(DATA EXTRACT Opens)
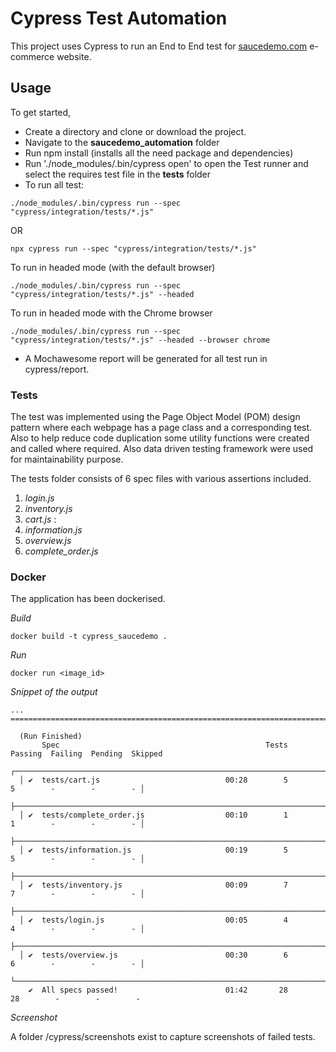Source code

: # Cypress Test Automation

This project uses Cypress to run an End to End test for [saucedemo.com](https://www.saucedemo.com/) e-commerce website.

## Usage

To get started, 
- Create a directory and clone or download the project.
- Navigate to the **saucedemo_automation** folder
- Run npm install (installs all the need package and dependencies)
- Run './node_modules/.bin/cypress open' to open the Test runner and select the requires test file in the **tests** folder
- To run all test: 
```
./node_modules/.bin/cypress run --spec "cypress/integration/tests/*.js"
```
OR
```
npx cypress run --spec "cypress/integration/tests/*.js"
```
To run in headed mode (with the default browser)
```
./node_modules/.bin/cypress run --spec "cypress/integration/tests/*.js" --headed
```
To run in headed mode with the Chrome browser
```
./node_modules/.bin/cypress run --spec "cypress/integration/tests/*.js" --headed --browser chrome
```

- A Mochawesome report will be generated for all test run in cypress/report.



### Tests

The test was implemented using the Page Object Model (POM) design pattern where each webpage has a page class and a corresponding test. Also to help reduce code duplication some utility functions were created and called where required. Also data driven testing framework were used for maintainability purpose.

The tests folder consists of 6 spec files with various assertions included.


1. *login.js* 
1. *inventory.js*
1. *cart.js* : 
1. *information.js*
1. *overview.js*
1. *complete_order.js*

### Docker

The application has been dockerised. 

*Build*
```
docker build -t cypress_saucedemo .
```
*Run*
```
docker run <image_id>
```

*Snippet of the output*

```
...
====================================================================================================

  (Run Finished)
       Spec                                              Tests  Passing  Failing  Pending  Skipped  
  ┌────────────────────────────────────────────────────────────────────────────────────────────────┐
  │ ✔  tests/cart.js                            00:28        5        5        -        -        - │
  ├────────────────────────────────────────────────────────────────────────────────────────────────┤
  │ ✔  tests/complete_order.js                  00:10        1        1        -        -        - │
  ├────────────────────────────────────────────────────────────────────────────────────────────────┤
  │ ✔  tests/information.js                     00:19        5        5        -        -        - │
  ├────────────────────────────────────────────────────────────────────────────────────────────────┤
  │ ✔  tests/inventory.js                       00:09        7        7        -        -        - │
  ├────────────────────────────────────────────────────────────────────────────────────────────────┤
  │ ✔  tests/login.js                           00:05        4        4        -        -        - │
  ├────────────────────────────────────────────────────────────────────────────────────────────────┤
  │ ✔  tests/overview.js                        00:30        6        6        -        -        - │
  └────────────────────────────────────────────────────────────────────────────────────────────────┘
    ✔  All specs passed!                        01:42       28       28        -        -        -  

```

*Screenshot*

A folder /cypress/screenshots exist to capture screenshots of failed tests.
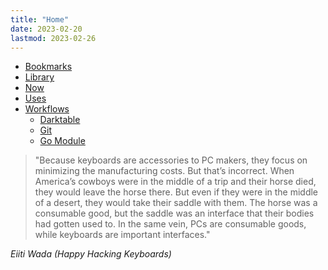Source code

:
 ```yaml
---
title: "Home"
date: 2023-02-20
lastmod: 2023-02-26
---
```


* [Bookmarks](/pages/bookmarks)
* [Library](/pages/library)
* [Now](/pages/now)
* [Uses](/pages/uses)
* [Workflows](/pages/workflows)
  * [Darktable](/pages/darktable)
  * [Git](/pages/git)
  * [Go Module](/pages/go_modules)

> "Because keyboards are accessories to PC makers, they focus on minimizing 
> the manufacturing costs. But that’s incorrect. When America’s cowboys 
> were in the middle of a trip and their horse died, they would leave 
> the horse there. But even if they were in the middle of a desert, 
> they would take their saddle with them. The horse was a consumable 
> good, but the saddle was an interface that their bodies had gotten 
> used to. In the same vein, PCs are consumable goods, while keyboards 
> are important interfaces."

_Eiiti Wada (Happy Hacking Keyboards)_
(DATA EXTRACT Closes)
■ **INSTRUCTIONS TO FOLLOW**
Check the entries above for the word "folder" and copy every line where it turns up.

■ **TASK SOLUTION**
- Navigate to the **saucedemo_automation** folder
- Run './node_modules/.bin/cypress open' to open the Test runner and select the requires test file in the **tests** folder
The tests folder consists of 6 spec files with various assertions included.
A folder /cypress/screenshots exist to capture screenshots of failed tests.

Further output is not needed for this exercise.